I was building my house in early 1987, and was decorating the walls with reproduction antique ceramic tiles. Suddenly it donned on me I could use these tiles to make the “wall”! I went ahead and made a cement wall with a trough at the back according to dimensions of the tiles. After plastering the tiles onto the cement wall, a jagged “wall” was completed. This was the first but important step in this creation process.
After the completion of the wall-basin, I found a ficus tree I had, reduced its height to just above the lower section, made a hole in the wall and planted the ficus. A year later, the planting took shape but far from what I envisioned. Although more growing years were needed, it was, nevertheless, my second milestone in creating a feirong penjing. Although exposed roots is the most important part of a feirong penjing every trunk and branches have to be carefully grown in proportions. The “root-on-wall” feirong took shape 10 years later, I named it the “Survivor”, and exhibited it for the first time in the 1997 “Hong Kong Cup” Bonsai Exhibition held in Guilin, Guangxi.

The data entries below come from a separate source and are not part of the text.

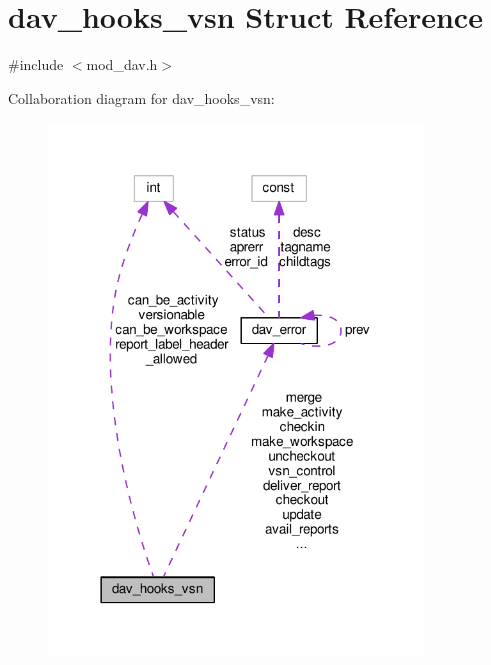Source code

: \hypertarget{structdav__hooks__vsn}{}\section{dav\+\_\+hooks\+\_\+vsn Struct Reference}
\label{structdav__hooks__vsn}


{\ttfamily \#include $<$mod\+\_\+dav.\+h$>$}



Collaboration diagram for dav\+\_\+hooks\+\_\+vsn\+:
\nopagebreak
\begin{figure}[H]
\begin{center}
\leavevmode
\includegraphics[width=282pt]{structdav__hooks__vsn__coll__graph}
\end{center}
\end{figure}
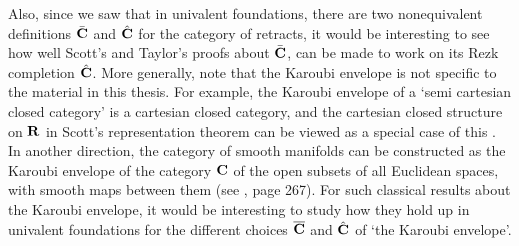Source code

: Also, since we saw that in univalent foundations, there are two nonequivalent definitions $ \bar {\mathbf{C}} $ and $ \hat {\mathbf{C}} $ for the category of retracts, it would be interesting to see how well Scott's and Taylor's proofs about $ \bar {\mathbf{C}} $, can be made to work on its Rezk completion $ \hat {\mathbf{C}} $. More generally, note that the Karoubi envelope is not specific to the material in this thesis.
For example, the Karoubi envelope of a `semi cartesian closed category' is a cartesian closed category, and the cartesian closed structure on $ \mathbf{R} $ in Scott's representation theorem can be viewed as a special case of this \autocite{hayashi-1985-semifunctors}. In another direction, the category of smooth manifolds can be constructed as the Karoubi envelope of the category $ \mathbf{C} $ of the open subsets of all Euclidean spaces, with smooth maps between them (see \autocite{Lawvere-Karoubi}, page 267). For such classical results about the Karoubi envelope, it would be interesting to study how they hold up in univalent foundations for the different choices $ \overline {\mathbf{C}} $ and $ \hat {\mathbf{C}} $ of `the Karoubi envelope'.
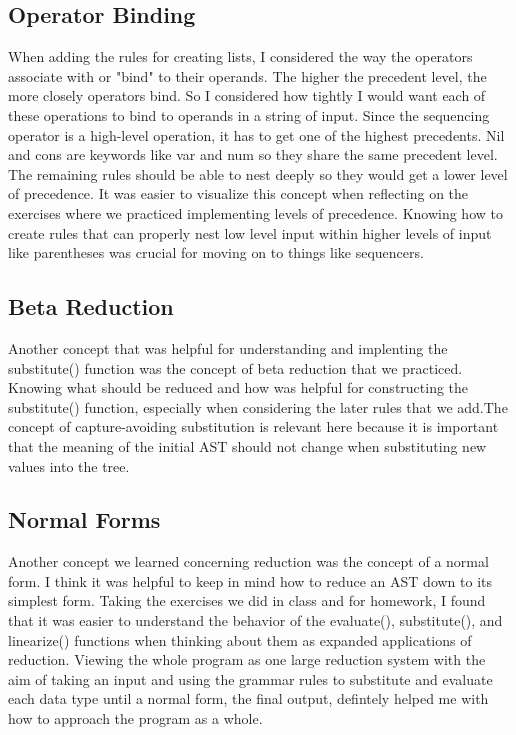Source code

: \documentclass{article}
\theoremstyle{theorem}
\theoremstyle{definition}
\theoremstyle{remark}
\begin{document}
\subsection{Operator Binding}
When adding the rules for creating lists, I considered the way the operators associate with or "bind" to their operands. The higher the precedent level, the more closely 
operators bind. So I considered how tightly I would want each of these operations to bind to operands in a string of input. Since the sequencing operator is a high-level operation, it has to get one of the 
highest precedents. Nil and cons are keywords like var and num so they share the same precedent level. The remaining rules should be able to nest deeply so they would get a lower level of precedence.
\hspace{0.65cm}It was easier to visualize this concept when reflecting on the exercises where we practiced implementing levels of precedence. Knowing how to create rules that can properly nest low level input within higher levels of input like parentheses 
was crucial for moving on to things like sequencers.

\subsection{Beta Reduction}
Another concept that was helpful for understanding and implenting the substitute() function was the concept of beta reduction that we practiced. Knowing what should be reduced and how was helpful for constructing the substitute() function, 
especially when considering the later rules that we add.The concept of capture-avoiding substitution is relevant here because it is important that the meaning of the initial AST should not change when substituting new values into the tree.

\subsection{Normal Forms}
Another concept we learned concerning reduction was the concept of a normal form. I think it was helpful to keep in mind how to reduce an AST down to its simplest form. Taking the exercises we did in class and for homework, I found that it was easier to understand the behavior of 
the evaluate(), substitute(), and linearize() functions when thinking about them as expanded applications of reduction. Viewing the whole program as one large reduction system with the aim of taking an input and using the grammar rules 
to substitute and evaluate each data type until a normal form, the final output, defintely helped me with how to approach the program as a whole.
\end{document}
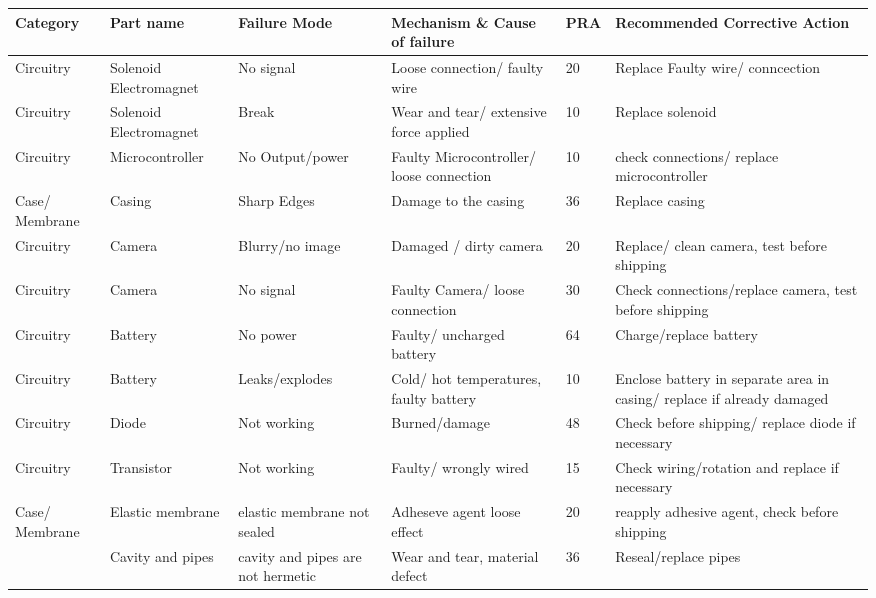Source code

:     \begin{table}[!ht] 
        \centering
        \begin{tabular}{b{1.7cm} b{2cm} b{2.5cm} b{4cm}l b{6cm}} 
            \textbf{Category} & \textbf{Part name} & \textbf{Failure Mode} & \textbf{Mechanism \& Cause of failure} & \textbf{PRA} & \textbf{Recommended Corrective Action} \\ \hline
            Circuitry & Solenoid Electromagnet & No signal & Loose connection/ faulty wire & 20 & Replace Faulty wire/ conncection \\ 
            Circuitry & Solenoid Electromagnet & Break  & Wear and tear/ extensive force applied & 10 & Replace solenoid \\ 
            Circuitry & Microcontroller & No Output/power & Faulty Microcontroller/ loose connection & 10 & check connections/ replace microcontroller \\ 
            Case/ Membrane & Casing & Sharp Edges & Damage to the casing  & 36 & Replace casing \\ 
            Circuitry & Camera & Blurry/no image & Damaged / dirty camera & 20 & Replace/ clean camera, test before shipping \\ 
            Circuitry & Camera  & No signal & Faulty Camera/ loose connection & 30 & Check connections/replace camera, test before shipping \\ 
            Circuitry & Battery & No power & Faulty/ uncharged battery & 64 & Charge/replace battery \\ 
            Circuitry & Battery & Leaks/explodes & Cold/ hot temperatures, faulty battery & 10 & Enclose battery in separate area in casing/ replace if already damaged \\ 
            Circuitry & Diode & Not working & Burned/damage & 48 & Check before shipping/ replace diode if necessary \\ 
            Circuitry & Transistor  & Not working & Faulty/ wrongly wired & 15 & Check wiring/rotation and replace if necessary \\ 
            Case/ Membrane & Elastic membrane & elastic membrane not sealed & Adheseve agent loose effect & 20 & reapply adhesive agent, check before shipping \\ 
            ~ & Cavity and pipes & cavity and pipes are not hermetic & Wear and tear, material defect & 36 & Reseal/replace pipes \\ 

\end{tabular}
\end{table}
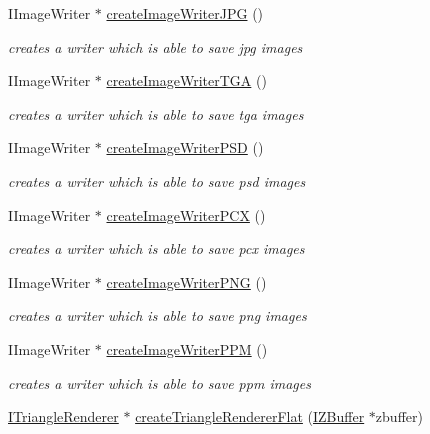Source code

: \begin{DoxyCompactItemize}
I\-Image\-Writer $\ast$ \hyperlink{namespaceirr_1_1video_ae5213b21c347b737fbdf144e46a1e8ff}{create\-Image\-Writer\-J\-P\-G} ()
\begin{DoxyCompactList}\small\item\em creates a writer which is able to save jpg images \end{DoxyCompactList}\item 
I\-Image\-Writer $\ast$ \hyperlink{namespaceirr_1_1video_a1bb51e7a4329339b7071a081d3f4e087}{create\-Image\-Writer\-T\-G\-A} ()
\begin{DoxyCompactList}\small\item\em creates a writer which is able to save tga images \end{DoxyCompactList}\item 
I\-Image\-Writer $\ast$ \hyperlink{namespaceirr_1_1video_aeabd53e11071815b3efac1aecc0dc08e}{create\-Image\-Writer\-P\-S\-D} ()
\begin{DoxyCompactList}\small\item\em creates a writer which is able to save psd images \end{DoxyCompactList}\item 
I\-Image\-Writer $\ast$ \hyperlink{namespaceirr_1_1video_aaf2f34f1737f592fb1e3ab3354c549ca}{create\-Image\-Writer\-P\-C\-X} ()
\begin{DoxyCompactList}\small\item\em creates a writer which is able to save pcx images \end{DoxyCompactList}\item 
I\-Image\-Writer $\ast$ \hyperlink{namespaceirr_1_1video_a66855fe68d9a8390f7e0f93372f4cb63}{create\-Image\-Writer\-P\-N\-G} ()
\begin{DoxyCompactList}\small\item\em creates a writer which is able to save png images \end{DoxyCompactList}\item 
I\-Image\-Writer $\ast$ \hyperlink{namespaceirr_1_1video_a59da4a246ac15d1151901046680a5c2f}{create\-Image\-Writer\-P\-P\-M} ()
\begin{DoxyCompactList}\small\item\em creates a writer which is able to save ppm images \end{DoxyCompactList}\item 
\hyperlink{classirr_1_1video_1_1_i_triangle_renderer}{I\-Triangle\-Renderer} $\ast$ \hyperlink{namespaceirr_1_1video_a75ffbde779d2faff7fa1b2c305550bcb}{create\-Triangle\-Renderer\-Flat} (\hyperlink{classirr_1_1video_1_1_i_z_buffer}{I\-Z\-Buffer} $\ast$zbuffer)

\end{DoxyCompactItemize}
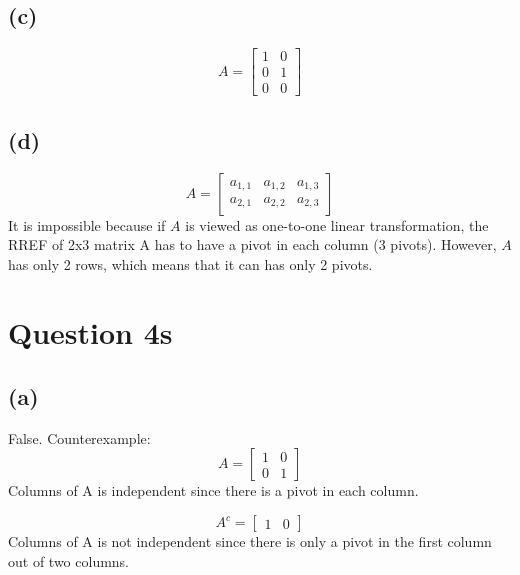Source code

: \documentclass[10pt]{article}
\begin{document}
\subsection*{(c)}
\begin{equation*}
    A=
    \begin{bmatrix}
        1 & 0 \\
        0 & 1 \\
        0 & 0
    \end{bmatrix}
\end{equation*}


\subsection*{(d)}
\begin{equation*}
    A=
    \begin{bmatrix}
        a_{1,1} & a_{1,2} & a_{1,3} \\
        a_{2,1} & a_{2,2} & a_{2,3}
    \end{bmatrix}
\end{equation*}
\noindent It is impossible because if $A$ is viewed as one-to-one linear transformation, the RREF of 2x3 matrix A has to have a pivot in each column (3 pivots). However, $A$ has only 2 rows, which means that it can has only 2 pivots.





\section*{Question 4s}
\subsection*{(a)}

\noindent False.
\noindent Counterexample:
\begin{equation*}
    A=
    \begin{bmatrix}
        1 & 0 \\
        0 & 1
    \end{bmatrix}
\end{equation*}
\noindent Columns of A is independent since there is a pivot in each column.

\begin{equation*}
    A^c=
    \begin{bmatrix}
        1 & 0
    \end{bmatrix}
\end{equation*}
\noindent Columns of A is not independent since there is only a pivot in the first column out of two columns.
\end{document}
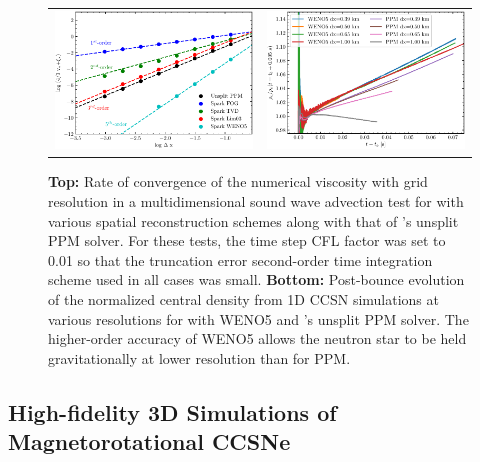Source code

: \begin{figure}
  \begin{tabular}{cc}
    \includegraphics[width=3.12in]{figs/convergence} &
    \includegraphics[width=3.12in]{figs/centralDens}
  \end{tabular}
  \caption{{\bf Top:} Rate of convergence of the numerical viscosity with grid resolution in a multidimensional sound wave advection test for \spark with various spatial reconstruction schemes along with that of \flash's unsplit PPM solver. For these tests, the time step CFL factor was set to 0.01 so that the truncation error second-order time integration scheme used in all cases was small. {\bf Bottom:} Post-bounce evolution of the normalized central density from 1D CCSN simulations at various resolutions for \spark with WENO5 and \flash's unsplit PPM solver.  The higher-order accuracy of WENO5 allows the neutron star to be held gravitationally at lower resolution than for PPM.}
  \label{fig:converge}
\end{figure}

\vspace{0.1in} 

\subsection{High-fidelity 3D Simulations of Magnetorotational CCSNe}
\label{sec:Y1mrccsn}

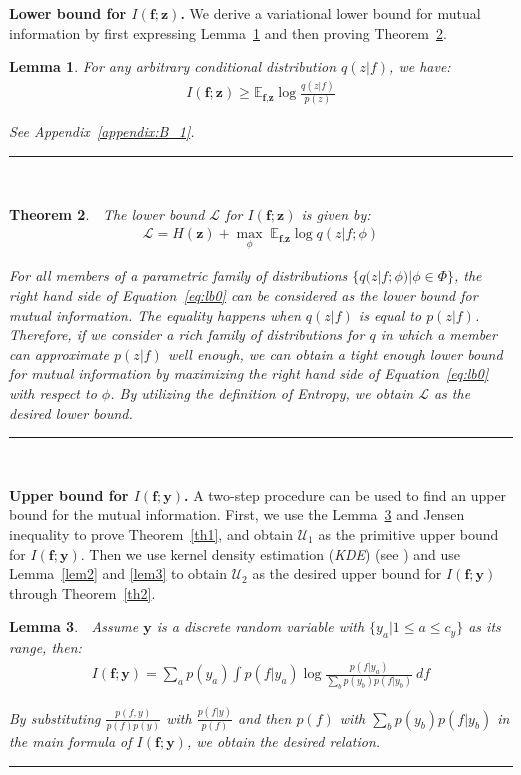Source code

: \documentclass[10pt,journal,compsoc]{IEEEtran}
\newcommand{\BlackBox}{\rule{1.5ex}{1.5ex}}  %
\newenvironment{proof}{\par\noindent{\bf Proof\ }}{\hfill\BlackBox\\[2mm]}
\newtheorem{theorem}{Theorem}
\newtheorem{lemma}[theorem]{Lemma}
\begin{document}
\textbf{Lower bound for $I(\textbf{f};\textbf{z})$.} We derive a variational lower bound for mutual information by first expressing Lemma~\ref{lem0} and then proving Theorem~\ref{th0}.
\begin{lemma}
	\label{lem0}
	For any arbitrary conditional distribution $q(z|f)$, we have:
	\begin{align}\label{eq:lb0}
	I(\textbf{f};\textbf{z}) \geq \mathds{E}_{\textbf{f},\textbf{z}} \log \frac{q(z|f)}{p(z)}
	\end{align}
	\begin{proof}
		See Appendix~\ref{appendix:B_1}.
	\end{proof}
\end{lemma}\begin{theorem} \label{th0}
	$\;$ The lower bound $\mathcal{L}$ for $I(\textbf{f};\textbf{z})$ is given by:
	\begin{align}
	\mathcal{L} =  H(\textbf{z}) + \max_{\phi}\; \mathds{E}_{\textbf{f},\textbf{z}} \log q(z|f;\phi)
	\end{align}
	\begin{proof}
		For all members of a parametric family of distributions $\{q(z|f;\phi)|\phi \in \Phi\}$, the right hand side of Equation~\ref{eq:lb0} can be considered as the lower bound for mutual information. The equality happens when $q(z|f)$ is equal to $p(z|f)$. Therefore, if we consider a rich family of distributions for $q$ in which a member can approximate $p(z|f)$ well enough, we can obtain a tight enough lower bound for mutual information by maximizing the right hand side of Equation~\ref{eq:lb0} with respect to $\phi$. By utilizing the definition of Entropy, we obtain $\mathcal{L}$ as the desired lower bound.
	\end{proof}
\end{theorem}\textbf{Upper bound for $I(\textbf{f};\textbf{y})$.} A two-step procedure can be used to find an upper bound for the mutual information. First, we use the Lemma~\ref{lem1} and Jensen inequality to prove Theorem~\ref{th1}, and obtain $\mathcal{U}_1$ as the primitive upper bound for $I(\textbf{f};\textbf{y})$. Then we use kernel density estimation (\emph{KDE}) (see \cite{bishop2006}) and use Lemma~\ref{lem2} and \ref{lem3} to obtain $\mathcal{U}_2$ as the desired upper bound for $I(\textbf{f};\textbf{y})$ through Theorem~\ref{th2}. 

\begin{lemma}
	\label{lem1}
	$\;$ Assume $\textbf{y}$ is a discrete random variable with $\{y_a|1\le a \le c_y\}$ as its range, then:
	\begin{align*}
	I(\textbf{f};\textbf{y}) = \sum_a p(y_a) \int p(f|y_a) \log \frac{p(f|y_a)}{\sum_b p(y_b)p(f|y_b)}\ df
	\end{align*} 
	\begin{proof}
		By substituting $\frac{p(f,y)}{p(f)p(y)}$ with $\frac{p(f|y)}{p(f)}$ and then $p(f)$ with $\sum_b p(y_b)p(f|y_b)$ in the main formula of $I(\textbf{f};\textbf{y})$, we obtain the desired relation.
	\end{proof}
\end{lemma}
\end{document}
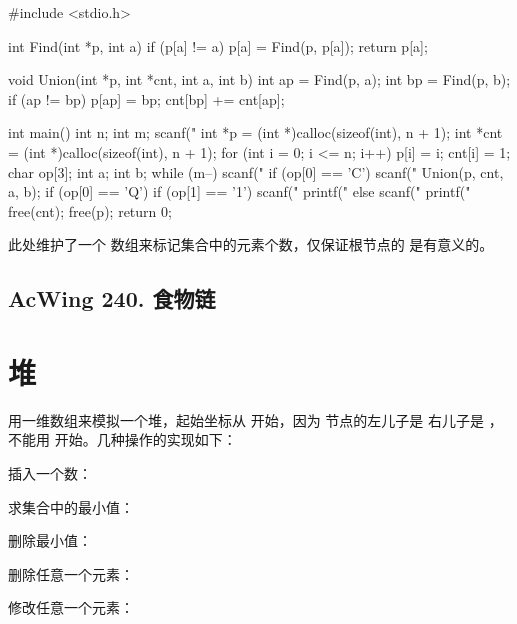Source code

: \begin{mycpptwocol}[]
    #include <stdio.h>

    int Find(int *p, int a) {
        if (p[a] != a) {
            p[a] = Find(p, p[a]);
        }
        return p[a];
    }

    void Union(int *p, int *cnt, int a, int b) {
        int ap = Find(p, a);
        int bp = Find(p, b);
        if (ap != bp) {
            p[ap] = bp;
            cnt[bp] += cnt[ap];
        }
    }

    int main() {
        int n;
        int m;
        scanf("%
        int *p = (int *)calloc(sizeof(int), n + 1);
        int *cnt = (int *)calloc(sizeof(int), n + 1);
        for (int i = 0; i <= n; i++) {
            p[i] = i;
            cnt[i] = 1;
        }
        char op[3];
        int a;
        int b;
        while (m--) {
            scanf("%
            if (op[0] == 'C') {
                scanf("%
                Union(p, cnt, a, b);
            }
            if (op[0] == 'Q') {
                if (op[1] == '1') {
                    scanf("%
                    printf("%
                } else {
                    scanf("%
                    printf("%
                }
            }
        }
        free(cnt);
        free(p);
        return 0;
    }
\end{mycpptwocol}

\begin{information}
    此处维护了一个  数组来标记集合中的元素个数，仅保证根节点的  是有意义的。
\end{information}

\subsection{AcWing 240. 食物链}


\section{堆}

用一维数组来模拟一个堆，起始坐标从  开始，因为  节点的左儿子是  右儿子是  ，不能用  开始。几种操作的实现如下：

\begin{myenum}
    \item 插入一个数： 
    \item 求集合中的最小值： 
    \item 删除最小值： 
    \item 删除任意一个元素： 
    \item 修改任意一个元素： 
\end{myenum}

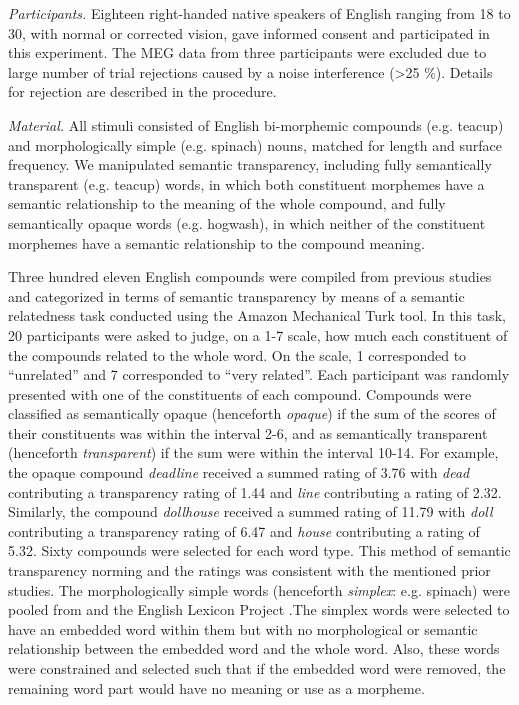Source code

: \documentclass{frontiersSCNS}
\begin{document}
\textit{Participants.} Eighteen right-handed native speakers of English ranging from 18 to 30, with normal or corrected vision, gave informed consent and participated in this experiment. The MEG data from three participants were excluded due to large number of trial rejections caused by a noise interference (\textgreater 25 \%). Details for rejection are described in the procedure.

\textit{Material.}  All stimuli consisted of English bi-morphemic compounds (e.g. teacup) and morphologically simple (e.g. spinach) nouns, matched for length and surface frequency. We manipulated semantic transparency, including fully semantically transparent (e.g. teacup) words, in which both constituent morphemes have a semantic relationship to the meaning of the whole compound, and fully semantically opaque words (e.g. hogwash), in which neither of the constituent morphemes have a semantic relationship to the compound meaning.

	Three hundred eleven English compounds were compiled from previous studies \citep*{Drieghe:2010, Fiorentino:2007, Fiorentino:2009, Juhasz:2003} and categorized in terms of semantic transparency by means of a semantic relatedness task conducted using the Amazon Mechanical Turk tool. In this task, 20 participants were asked to judge, on a 1-7 scale, how much each constituent of the compounds related to the whole word.  On the scale, 1 corresponded to “unrelated” and 7 corresponded to “very related”.  Each participant was randomly presented with one of the constituents of each compound.  Compounds were classified as semantically opaque (henceforth \textit{opaque}) if the sum of the scores of their constituents was within the interval 2-6, and as semantically transparent (henceforth \textit{transparent}) if the sum were within the interval 10-14. For example, the opaque compound \textit{deadline} received a summed rating of 3.76 with \textit{dead} contributing a transparency rating of 1.44 and \textit{line} contributing a rating of 2.32. Similarly, the compound \textit{dollhouse} received a summed rating of 11.79 with \textit{doll} contributing a transparency rating of 6.47 and \textit{house} contributing a rating of 5.32. Sixty compounds were selected for each word type. This method of semantic transparency norming and the ratings was consistent with the mentioned prior studies. 
	The morphologically simple words (henceforth \textit{simplex}: e.g. spinach) were pooled from \citet{Rastle:2004} and the English Lexicon Project \citep*{Balota:2007}.The simplex words were selected to have an embedded word within them but with no morphological or semantic relationship between the embedded word and the whole word. Also, these words were constrained and selected such that if the embedded word were removed, the remaining word part would have no meaning or use as a morpheme.
 
\end{document}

In the “Survivor”, I used a tree that was originally trained for other purposes. Although it developed exposed roots, they were not as powerful and tenacious like those seen in a naturally occurring feirong. Therefore, the “Survivor” can only be said to have a feirong look, but lacked its struggling, tenacious life force.
In 1997, a penjing friend told me he saw a feirong that might be suitable for a “root-on-wall” penjing. He brought me to where the tree was growing. It was a dormitory building marked for demolition. This ficus grew close to a ditch and was lush green; the wall was covered with roots running in whichever directions they chose. By coincidence, a resident of this dormitory was my former colleague, and whe told me this ficus had been growing there for more than 20 years.
I studied and committed this material in memory, a new design began to congeal to feature the root base prominently. I then built a wall specifically for this tree. In the “Survivor,” I built a wall-pot first, found an ordinary ficus and force-fitted it onto the wall; looking back the result was barely satisfactory. This time, I found a feirong tree, and built a taller wall-pot to accommodate and show off wits spreading root system. My second attempt of a “root-on-wall” ficus was done in reversed order.
After about seven years of cultivation, I succeeded in creating my second feirong “root-on-wall” penjing. It was a step forward, it was a much better looking penjing, meeting my expectations more than the first “Survivor”. I called this second creation, “The Fittest”, and submitted it to the 2004 6th National Penjing Exhibition held in Quanzhou, Fujian.
These two works, the “Survivor” and “The Fittest” were inspired by a natural occurring landscape. The processes in creating these two feirong fulfilled my dream during my long penjing journey.